Exercise goal: Would you please copy every line below that includes the string "manažmentu"?
- - - - - - -
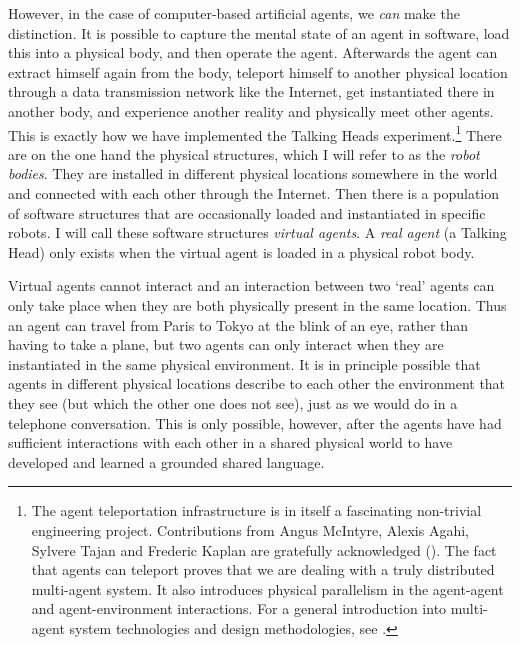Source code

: However, in the case of computer-based 
artificial agents, we {\itshape can} 
make the distinction. It is possible to capture the mental state
of an agent in software, load this into a physical 
body, and then operate 
the agent. Afterwards the agent can extract himself
again from the body, teleport himself 
to another physical location through a data transmission network
like the Internet, get instantiated there in another
body, and experience another reality and physically meet
other agents. This is exactly how we have implemented the 
Talking Heads experiment.\footnote{
The agent teleportation infrastructure is in itself a 
fascinating non-trivial engineering project. Contributions 
from Angus McIntyre, Alexis Agahi, Sylvere Tajan and
Frederic Kaplan are gratefully acknowledged (\cite{McIntyre:1999}). 
The fact that agents can teleport proves that we are dealing 
with a truly distributed multi-agent system. It also 
introduces physical parallelism in the agent-agent and 
agent-environment interactions. 
For a general introduction into multi-agent system
technologies and design methodologies, 
see \cite{Ferber:1999}.}
There are on the one hand
the physical structures, which I will refer to as the {\it
robot bodies}. They are installed in different physical 
locations somewhere in the world and connected
with each other through the Internet. Then there is 
a population of software structures that 
are occasionally loaded and instantiated in specific
robots. I will call these software structures
{\itshape virtual agents}. 
A {\itshape real agent} (a Talking Head) 
only exists when the virtual agent is
loaded in a physical robot body. 

Virtual agents cannot interact and 
an interaction between two `real' agents
can only take place when they are both physically present
in the same location. Thus an agent can travel from
Paris to Tokyo at the blink of an eye, rather than having
to take a plane, but two agents can only interact when they
are instantiated in the same physical environment. 
It is in principle possible that agents in different 
physical locations describe to each other the environment that they 
see (but which the other one does not see), just as we 
would do in a telephone conversation. This is only possible,
however, after the agents have had sufficient interactions
with each other in a shared physical world to have 
developed and learned a grounded shared language. 

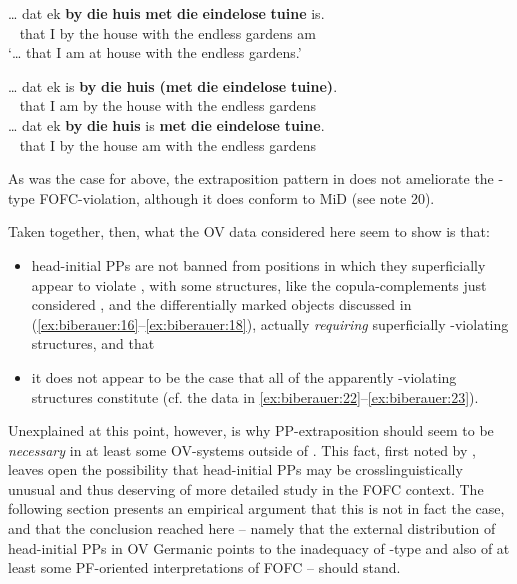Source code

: \documentclass[output=paper]{LSP/langsci}
\begin{document}
\ea%
    \label{ex:biberauer:25} 

	 \ea   \label{ex:biberauer:25a} 
\gll  … dat  ek \textbf{by} \textbf{die} \textbf{huis} \textbf{met} \textbf{die} \textbf{eindelose} \textbf{tuine}  is.\\
      ~ that I   by the  house with the endless     gardens am\\
  \glt ‘… that I am at house with the endless gardens.’

 \ex  \label{ex:biberauer:25b} 
\gll   *… dat  ek is   \textbf{by} \textbf{die} \textbf{huis} \textbf{(met} \textbf{die} \textbf{eindelose} \textbf{tuine)}.\\
      ~   that I   am by the house with the endless     gardens\\

 \ex  \label{ex:biberauer:25c} 
\gll   … dat ek \textbf{by} \textbf{die} \textbf{huis}   is  \textbf{met} \textbf{die} \textbf{eindelose} \textbf{tuine}.\\
       ~  that I   by the house am with the endless    gardens\\
\z
\z

As was the case for  above, the extraposition pattern in  does not ameliorate the -type FOFC-violation, although it does conform to MiD (see note 20). 

Taken together, then, what the OV  data considered here seem to show is that:


\begin{itemize}
\item 
head-initial PPs are not banned from positions in which they superficially appear to violate , with some structures, like the copula-complements just considered , and the differentially marked objects discussed in (\ref{ex:biberauer:16}--\ref{ex:biberauer:18}), actually \textit{requiring} superficially -violating structures, and that 
\item 
it does not appear to be the case that all of the apparently -violating structures constitute  (cf. the data in \ref{ex:biberauer:22}--\ref{ex:biberauer:23}).
\end{itemize}

Unexplained at this point, however, is why PP-extraposition should seem to be \textit{necessary} in at least some OV-systems outside of . This fact, first noted by \citet{Sheehan2008}, leaves open the possibility that  head-initial PPs may be crosslinguistically unusual and thus deserving of more detailed study in the FOFC context. The following section presents an empirical argument that this is not in fact the case, and that the conclusion reached here – namely that the external distribution of head-initial PPs in OV Germanic points to the inadequacy of -type and also of at least some PF-oriented interpretations of FOFC – should stand.
\end{document}
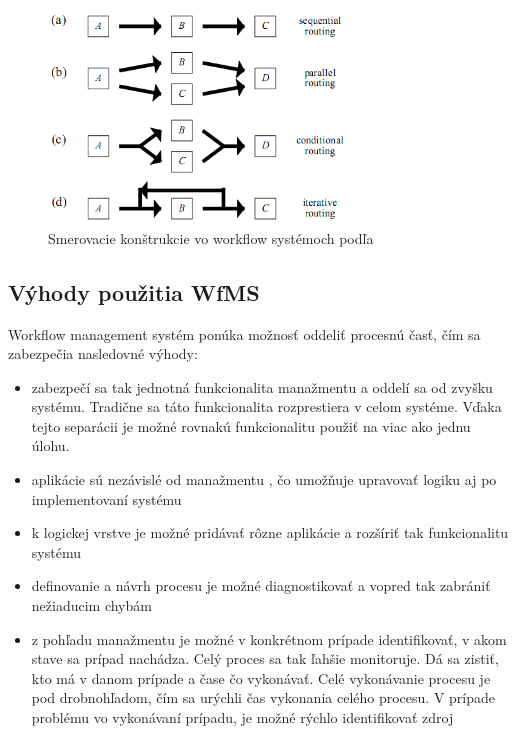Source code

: \begin{figure}[h]
	\centerline{\includegraphics[width=0.7\textwidth]{images/smerovacie_konstrukcie}}
	\caption[smerovacie konštrukcie]{Smerovacie konštrukcie vo workflow systémoch podľa \cite{workflow_systemy}}
	\label{obr:cursus}
\end{figure}


\subsection{Výhody použitia WfMS}
Workflow management systém ponúka možnosť oddeliť procesnú časť, čím sa zabezpečia nasledovné výhody:
\begin{itemize}
	\item zabezpečí sa tak jednotná funkcionalita manažmentu a oddelí sa od zvyšku systému. Tradične sa táto funkcionalita rozprestiera v celom systéme. Vďaka tejto separácii je možné rovnakú funkcionalitu použiť na viac ako jednu úlohu.
	\item aplikácie sú nezávislé od manažmentu , čo umožňuje upravovať logiku aj po implementovaní systému
	\item k logickej vrstve je možné pridávať rôzne aplikácie a rozšíriť tak funkcionalitu systému
	\item definovanie a návrh procesu je možné diagnostikovať a vopred tak zabrániť nežiaducim chybám
	\item z pohľadu manažmentu je možné v konkrétnom prípade identifikovať, v akom stave sa prípad nachádza. Celý proces sa tak ľahšie monitoruje. Dá sa zistiť, kto má v danom prípade a čase čo vykonávať. Celé vykonávanie procesu je pod drobnohľadom, čím sa urýchli čas vykonania celého procesu. V prípade problému vo vykonávaní prípadu, je možné rýchlo identifikovať zdroj
	
\end{itemize}

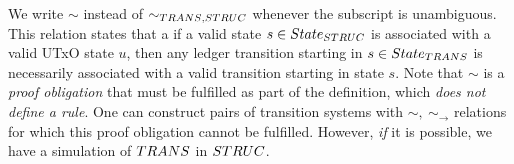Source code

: 

We write $\sim$ instead of $\sim_{\TRANS,\STRUC}$ whenever the subscript is
unambiguous. This relation states that a if a valid state $s \in \State_{\STRUC}$ is
associated with a valid UTxO state $u$, then any ledger transition starting in
$s \in \State_{\TRANS}$ is necessarily associated with a valid transition starting
in state $s$. Note that $\sim$ is a \emph{proof obligation} that must be
fulfilled as part of the definition, which \emph{does not define a rule}.
One can construct pairs of transition
systems with $\sim,~\sim_{\to}$ relations for which this proof obligation cannot
be fulfilled. However, \emph{if} it is possible, we have a simulation of $\TRANS$
in $\STRUC$.



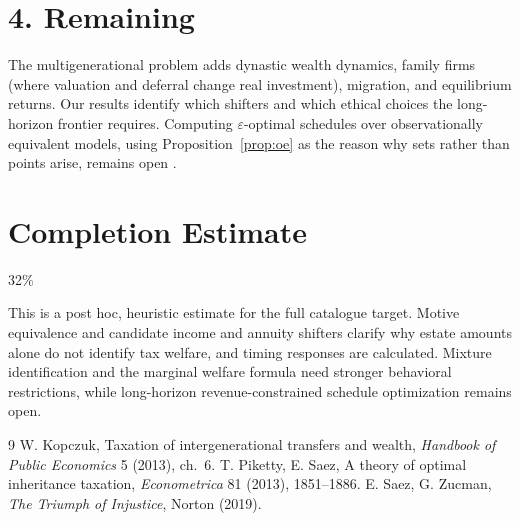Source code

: \documentclass[11pt]{article}
\theoremstyle{definition}
\begin{document}
\section*{4. Remaining}
The multigenerational problem adds dynastic wealth dynamics, family firms (where valuation and deferral change real
investment), migration, and equilibrium returns. Our results identify which shifters and which ethical choices the
long-horizon frontier requires. Computing $\varepsilon$-optimal schedules over observationally equivalent models,
using Proposition~\ref{prop:oe} as the reason why sets rather than points arise, remains open \cite{kop,ps}.

\section{Completion Estimate}
32\%

This is a post hoc, heuristic estimate for the full catalogue target.
Motive equivalence and candidate income and annuity shifters clarify why estate amounts alone do not identify tax welfare, and timing responses are calculated. Mixture identification and the marginal welfare formula need stronger behavioral restrictions, while long-horizon revenue-constrained schedule optimization remains open.

\begin{thebibliography}{9}
 W. Kopczuk, Taxation of intergenerational transfers and wealth, \emph{Handbook of Public Economics} 5 (2013), ch.~6.
 T. Piketty, E. Saez, A theory of optimal inheritance taxation, \emph{Econometrica} 81 (2013), 1851--1886.
 E. Saez, G. Zucman, \emph{The Triumph of Injustice}, Norton (2019).
\end{thebibliography}
\end{document}
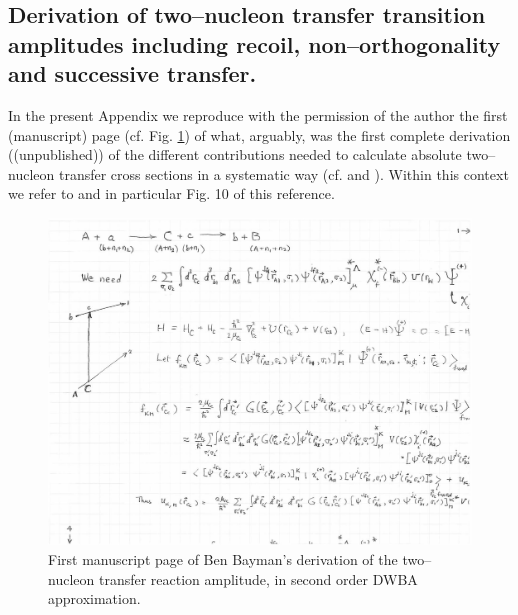 \begin{subappendices}
\section[Bayman's two--nucleon transfer amplitudes]{Derivation of two--nucleon transfer transition amplitudes including recoil, non--orthogonality and successive transfer.}\label{C7AppO}
In the present Appendix we reproduce with the permission of the author the first (manuscript) page (cf. Fig. \ref{fig5.h.1}) of what, arguably, was the first complete derivation (\cite{Bayman:70}(unpublished)) of the different contributions needed to calculate absolute two--nucleon transfer cross sections in a systematic way (cf. \cite{Bayman:71} and \cite{Bayman:82}). Within this context we refer to \cite{Broglia:73} and \cite{Potel:13} in particular Fig. 10 of this reference. 
\begin{figure}
\centerline{\includegraphics*[width=17cm,angle=0]{C7/figs_C7/fig5_H_1.pdf}}
\caption{First manuscript page of Ben Bayman's derivation of the two--nucleon transfer reaction amplitude, in second order DWBA approximation.}\label{fig5.h.1}
\end{figure}
\end{subappendices}


%
 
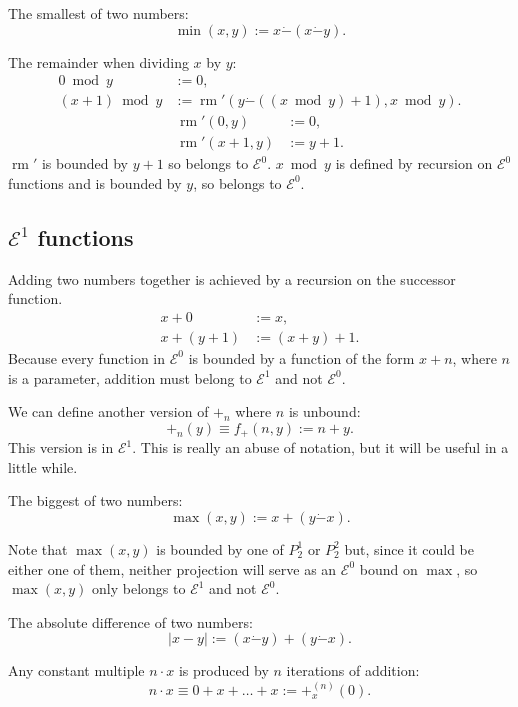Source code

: \documentclass[a4paper]{article}
\newcommand{\grz}[1]{$\mathcal{E}^{#1}$}	%
\newcommand{\psub}{\dot -}	%
\newcommand{\recur}[1]{\begin{equation} \begin{split} #1 \end{split} \end{equation}}	%
\newcommand{\recurN}[1]{\begin{equation*} \begin{split} #1 \end{split} \end{equation*}}	%
\theoremstyle{plain}
\theoremstyle{definition}
\begin{document}
The smallest of two numbers:
\begin{equation} \min(x,y) := x \psub ( x \psub y). \end{equation}

The remainder when dividing $x$ by $y$:
\recur{
	0 \bmod{y} &:= 0,	\\
	(x+1) \bmod{y} &:= \operatorname{rm}' \left( y \psub \left( (x \bmod{y}) + 1 \right), x \bmod{y} \right).
	}
\recurN{
	\operatorname{rm}'(0,y) &:= 0, 	\\
	\operatorname{rm}'(x+1,y) &:= y+1.
}
$\operatorname{rm}'$ is bounded by $y+1$ so belongs to \grz{0}. $x \bmod{y}$ is defined by recursion on \grz{0} functions and is bounded by $y$, so belongs to \grz{0}.

\subsection{\grz{1} functions}
Adding two numbers together is achieved by a recursion on the successor function.
\recur{
	x + 0 &:= x,			\\
	x + (y+1) &:= (x+y) + 1.
}
Because every function in \grz{0} is bounded by a function of the form $x+n$, where $n$ is a parameter, addition must belong to \grz{1} and not \grz{0}.

We can define another version of $+_n$ where $n$ is unbound:
\begin{equation} +_n(y) \equiv f_{+}(n,y) := n + y. \end{equation}
This version is in \grz{1}. This is really an abuse of notation, but it will be useful in a little while.

The biggest of two numbers:
\begin{equation} \max(x,y) := x + (y \psub x). \end{equation}

Note that $\max(x,y)$ is bounded by one of $P_2^1$ or $P_2^2$ but, since it could be either one of them, neither projection will serve as an \grz{0} bound on $\max$, so $\max(x,y)$ only belongs to \grz{1} and not \grz{0}.

The absolute difference of two numbers:
\begin{equation} |x - y| := (x \psub y) + (y \psub x). \end{equation}

Any constant multiple $n \cdot x$ is produced by $n$ iterations of addition:
\begin{equation} n \cdot x  \equiv 0 + x + \dots + x := +_x^{(n)}(0). \end{equation}
\end{document}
- - - - - - -
Result of the task:
	\item zabezpečí sa tak jednotná funkcionalita manažmentu a oddelí sa od zvyšku systému. Tradične sa táto funkcionalita rozprestiera v celom systéme. Vďaka tejto separácii je možné rovnakú funkcionalitu použiť na viac ako jednu úlohu.
	\item aplikácie sú nezávislé od manažmentu , čo umožňuje upravovať logiku aj po implementovaní systému
	\item z pohľadu manažmentu je možné v konkrétnom prípade identifikovať, v akom stave sa prípad nachádza. Celý proces sa tak ľahšie monitoruje. Dá sa zistiť, kto má v danom prípade a čase čo vykonávať. Celé vykonávanie procesu je pod drobnohľadom, čím sa urýchli čas vykonania celého procesu. V prípade problému vo vykonávaní prípadu, je možné rýchlo identifikovať zdroj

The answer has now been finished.